**Record set**
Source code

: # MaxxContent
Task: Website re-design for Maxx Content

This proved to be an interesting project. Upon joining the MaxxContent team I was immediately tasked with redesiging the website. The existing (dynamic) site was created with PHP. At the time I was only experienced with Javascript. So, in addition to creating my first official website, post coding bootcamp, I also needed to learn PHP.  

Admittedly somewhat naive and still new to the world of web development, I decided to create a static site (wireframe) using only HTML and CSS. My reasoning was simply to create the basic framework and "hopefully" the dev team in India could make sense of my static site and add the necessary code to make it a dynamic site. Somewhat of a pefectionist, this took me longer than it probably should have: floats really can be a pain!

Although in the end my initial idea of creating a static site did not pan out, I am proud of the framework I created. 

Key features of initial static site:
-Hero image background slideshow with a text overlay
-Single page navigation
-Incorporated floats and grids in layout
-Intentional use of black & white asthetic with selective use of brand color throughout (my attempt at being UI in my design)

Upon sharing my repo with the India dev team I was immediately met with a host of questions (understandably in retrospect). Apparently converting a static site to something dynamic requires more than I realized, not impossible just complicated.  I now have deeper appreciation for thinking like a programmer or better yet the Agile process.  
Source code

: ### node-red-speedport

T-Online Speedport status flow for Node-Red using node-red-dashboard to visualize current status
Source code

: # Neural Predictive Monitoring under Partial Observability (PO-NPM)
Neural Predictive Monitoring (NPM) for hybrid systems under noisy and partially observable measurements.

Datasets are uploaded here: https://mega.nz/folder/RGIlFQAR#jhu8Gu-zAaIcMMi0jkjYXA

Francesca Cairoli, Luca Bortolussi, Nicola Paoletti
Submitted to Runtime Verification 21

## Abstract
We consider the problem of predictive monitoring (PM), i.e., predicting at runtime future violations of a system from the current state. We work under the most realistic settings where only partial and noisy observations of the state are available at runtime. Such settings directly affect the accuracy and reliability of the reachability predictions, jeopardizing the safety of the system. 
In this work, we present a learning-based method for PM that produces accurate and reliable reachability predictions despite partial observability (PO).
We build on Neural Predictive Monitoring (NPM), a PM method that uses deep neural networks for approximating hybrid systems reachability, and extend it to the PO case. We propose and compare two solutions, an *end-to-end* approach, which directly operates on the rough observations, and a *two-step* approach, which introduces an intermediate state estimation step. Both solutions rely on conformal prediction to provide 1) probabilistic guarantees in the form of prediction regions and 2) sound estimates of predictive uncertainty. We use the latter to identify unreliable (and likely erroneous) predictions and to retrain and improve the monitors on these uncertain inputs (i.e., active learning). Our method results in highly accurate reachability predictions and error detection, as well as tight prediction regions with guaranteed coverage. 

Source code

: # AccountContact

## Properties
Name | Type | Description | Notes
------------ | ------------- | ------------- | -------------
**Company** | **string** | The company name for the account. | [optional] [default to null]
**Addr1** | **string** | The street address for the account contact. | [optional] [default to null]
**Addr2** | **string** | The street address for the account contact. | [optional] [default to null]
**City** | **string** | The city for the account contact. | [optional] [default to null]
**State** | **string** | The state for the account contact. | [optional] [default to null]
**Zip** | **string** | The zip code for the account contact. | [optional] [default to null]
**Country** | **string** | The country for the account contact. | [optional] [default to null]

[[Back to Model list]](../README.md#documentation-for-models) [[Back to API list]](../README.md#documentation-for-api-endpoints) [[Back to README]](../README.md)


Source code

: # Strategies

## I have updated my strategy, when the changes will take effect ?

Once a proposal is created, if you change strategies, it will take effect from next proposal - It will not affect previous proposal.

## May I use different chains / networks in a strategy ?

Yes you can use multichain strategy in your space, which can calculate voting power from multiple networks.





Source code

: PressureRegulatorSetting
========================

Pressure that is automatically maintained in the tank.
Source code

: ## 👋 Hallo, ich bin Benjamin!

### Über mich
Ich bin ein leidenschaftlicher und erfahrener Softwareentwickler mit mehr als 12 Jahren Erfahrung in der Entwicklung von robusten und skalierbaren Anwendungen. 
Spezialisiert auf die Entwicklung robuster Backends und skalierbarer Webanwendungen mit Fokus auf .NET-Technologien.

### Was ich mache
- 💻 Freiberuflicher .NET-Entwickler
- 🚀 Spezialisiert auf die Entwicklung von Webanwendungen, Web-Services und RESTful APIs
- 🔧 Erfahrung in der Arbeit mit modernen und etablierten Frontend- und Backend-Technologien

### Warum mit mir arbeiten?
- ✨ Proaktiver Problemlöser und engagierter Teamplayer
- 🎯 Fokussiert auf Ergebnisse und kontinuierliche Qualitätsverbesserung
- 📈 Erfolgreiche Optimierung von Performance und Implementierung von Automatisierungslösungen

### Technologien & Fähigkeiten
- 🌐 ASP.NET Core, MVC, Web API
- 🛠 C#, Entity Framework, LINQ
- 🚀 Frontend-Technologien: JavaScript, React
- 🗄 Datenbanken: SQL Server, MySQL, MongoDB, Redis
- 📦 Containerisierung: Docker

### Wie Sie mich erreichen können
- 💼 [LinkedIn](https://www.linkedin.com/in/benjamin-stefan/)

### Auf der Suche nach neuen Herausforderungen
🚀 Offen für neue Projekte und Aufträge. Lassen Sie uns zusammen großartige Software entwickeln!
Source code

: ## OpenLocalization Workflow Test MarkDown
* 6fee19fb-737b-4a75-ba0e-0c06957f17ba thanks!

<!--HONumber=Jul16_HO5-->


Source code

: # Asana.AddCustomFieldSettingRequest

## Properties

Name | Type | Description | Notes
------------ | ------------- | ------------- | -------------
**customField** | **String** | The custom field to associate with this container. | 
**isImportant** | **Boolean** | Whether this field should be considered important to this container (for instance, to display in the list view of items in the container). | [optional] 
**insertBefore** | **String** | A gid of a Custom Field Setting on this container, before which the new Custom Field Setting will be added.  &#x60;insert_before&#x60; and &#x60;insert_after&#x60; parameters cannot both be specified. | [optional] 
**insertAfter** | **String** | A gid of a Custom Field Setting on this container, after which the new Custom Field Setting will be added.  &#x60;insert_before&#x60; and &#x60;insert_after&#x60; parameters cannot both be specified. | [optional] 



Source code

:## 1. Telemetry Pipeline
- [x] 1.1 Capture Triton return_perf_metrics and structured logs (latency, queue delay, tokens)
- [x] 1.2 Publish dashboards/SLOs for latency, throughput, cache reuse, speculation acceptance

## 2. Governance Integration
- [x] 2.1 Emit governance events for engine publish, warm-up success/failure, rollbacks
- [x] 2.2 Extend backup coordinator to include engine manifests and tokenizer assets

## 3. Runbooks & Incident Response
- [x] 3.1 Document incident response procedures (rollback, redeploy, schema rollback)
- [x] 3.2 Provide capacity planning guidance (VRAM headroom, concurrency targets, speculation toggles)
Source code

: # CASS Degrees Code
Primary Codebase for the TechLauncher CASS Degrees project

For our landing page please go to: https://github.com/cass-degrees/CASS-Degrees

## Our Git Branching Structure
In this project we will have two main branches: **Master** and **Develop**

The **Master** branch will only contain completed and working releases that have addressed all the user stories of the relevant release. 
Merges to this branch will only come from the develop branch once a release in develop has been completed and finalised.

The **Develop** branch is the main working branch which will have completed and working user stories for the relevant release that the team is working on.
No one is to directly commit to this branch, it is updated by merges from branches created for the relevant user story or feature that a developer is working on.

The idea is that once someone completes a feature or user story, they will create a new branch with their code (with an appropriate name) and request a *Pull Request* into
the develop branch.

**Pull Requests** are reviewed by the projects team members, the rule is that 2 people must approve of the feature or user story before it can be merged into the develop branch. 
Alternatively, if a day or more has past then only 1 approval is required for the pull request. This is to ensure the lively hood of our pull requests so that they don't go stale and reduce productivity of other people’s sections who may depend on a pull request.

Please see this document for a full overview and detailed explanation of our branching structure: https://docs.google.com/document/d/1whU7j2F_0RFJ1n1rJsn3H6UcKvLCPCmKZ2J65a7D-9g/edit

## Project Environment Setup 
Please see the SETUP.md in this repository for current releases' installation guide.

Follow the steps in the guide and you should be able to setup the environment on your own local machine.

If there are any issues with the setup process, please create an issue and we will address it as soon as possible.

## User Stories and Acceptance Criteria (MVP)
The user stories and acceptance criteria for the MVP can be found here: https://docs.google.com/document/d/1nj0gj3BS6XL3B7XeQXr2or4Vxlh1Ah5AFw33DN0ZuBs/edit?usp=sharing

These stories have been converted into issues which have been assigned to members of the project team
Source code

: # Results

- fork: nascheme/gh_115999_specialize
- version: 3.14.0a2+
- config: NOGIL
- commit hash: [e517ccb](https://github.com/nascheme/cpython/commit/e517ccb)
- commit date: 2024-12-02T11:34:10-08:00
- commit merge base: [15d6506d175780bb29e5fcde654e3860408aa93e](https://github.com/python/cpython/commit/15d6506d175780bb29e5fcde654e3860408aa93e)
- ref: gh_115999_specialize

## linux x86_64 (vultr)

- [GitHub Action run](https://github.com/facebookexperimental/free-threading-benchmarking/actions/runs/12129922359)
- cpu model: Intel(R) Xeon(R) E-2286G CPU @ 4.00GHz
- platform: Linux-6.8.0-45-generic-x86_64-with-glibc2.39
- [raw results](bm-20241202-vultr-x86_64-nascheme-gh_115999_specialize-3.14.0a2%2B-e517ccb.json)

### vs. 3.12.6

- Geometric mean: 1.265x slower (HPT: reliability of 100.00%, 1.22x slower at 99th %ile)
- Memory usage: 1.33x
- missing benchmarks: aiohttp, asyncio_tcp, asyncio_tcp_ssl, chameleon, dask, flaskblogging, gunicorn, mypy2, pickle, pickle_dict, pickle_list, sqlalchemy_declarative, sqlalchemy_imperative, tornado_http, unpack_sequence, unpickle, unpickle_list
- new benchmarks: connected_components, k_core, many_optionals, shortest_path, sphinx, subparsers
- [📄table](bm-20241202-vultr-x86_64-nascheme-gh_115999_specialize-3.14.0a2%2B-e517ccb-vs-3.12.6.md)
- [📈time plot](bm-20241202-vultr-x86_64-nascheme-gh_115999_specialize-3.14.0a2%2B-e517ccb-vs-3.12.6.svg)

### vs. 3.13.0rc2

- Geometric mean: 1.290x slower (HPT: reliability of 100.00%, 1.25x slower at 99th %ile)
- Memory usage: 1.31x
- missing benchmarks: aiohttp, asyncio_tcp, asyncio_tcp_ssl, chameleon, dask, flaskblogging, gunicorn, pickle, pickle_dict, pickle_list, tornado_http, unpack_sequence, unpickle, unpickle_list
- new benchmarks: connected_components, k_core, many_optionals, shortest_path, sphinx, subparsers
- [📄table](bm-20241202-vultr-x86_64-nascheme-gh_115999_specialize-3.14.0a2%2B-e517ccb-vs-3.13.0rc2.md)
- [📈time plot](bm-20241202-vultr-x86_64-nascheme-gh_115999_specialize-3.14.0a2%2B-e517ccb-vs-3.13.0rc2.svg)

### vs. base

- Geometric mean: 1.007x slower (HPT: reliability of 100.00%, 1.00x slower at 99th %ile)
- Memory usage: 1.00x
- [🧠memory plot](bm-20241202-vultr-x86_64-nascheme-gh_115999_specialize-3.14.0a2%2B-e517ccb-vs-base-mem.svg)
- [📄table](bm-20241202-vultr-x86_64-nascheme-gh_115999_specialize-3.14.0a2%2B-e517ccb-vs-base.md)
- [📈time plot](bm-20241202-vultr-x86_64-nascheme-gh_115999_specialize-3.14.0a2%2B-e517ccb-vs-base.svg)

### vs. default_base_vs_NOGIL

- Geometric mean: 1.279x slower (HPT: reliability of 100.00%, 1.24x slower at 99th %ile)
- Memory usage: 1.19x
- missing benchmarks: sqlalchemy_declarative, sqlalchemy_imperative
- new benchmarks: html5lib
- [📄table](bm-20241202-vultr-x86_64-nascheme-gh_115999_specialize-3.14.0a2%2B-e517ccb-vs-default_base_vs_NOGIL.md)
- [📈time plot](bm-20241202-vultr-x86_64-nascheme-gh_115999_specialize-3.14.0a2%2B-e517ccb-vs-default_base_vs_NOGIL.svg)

**Problem details**
Your task is to restate, word for word, the lines from the beginning of the records to the line with "Task: Website re-design for Maxx Content", inclusive.

**Exercise result**
Source code

: # MaxxContent
Task: Website re-design for Maxx Content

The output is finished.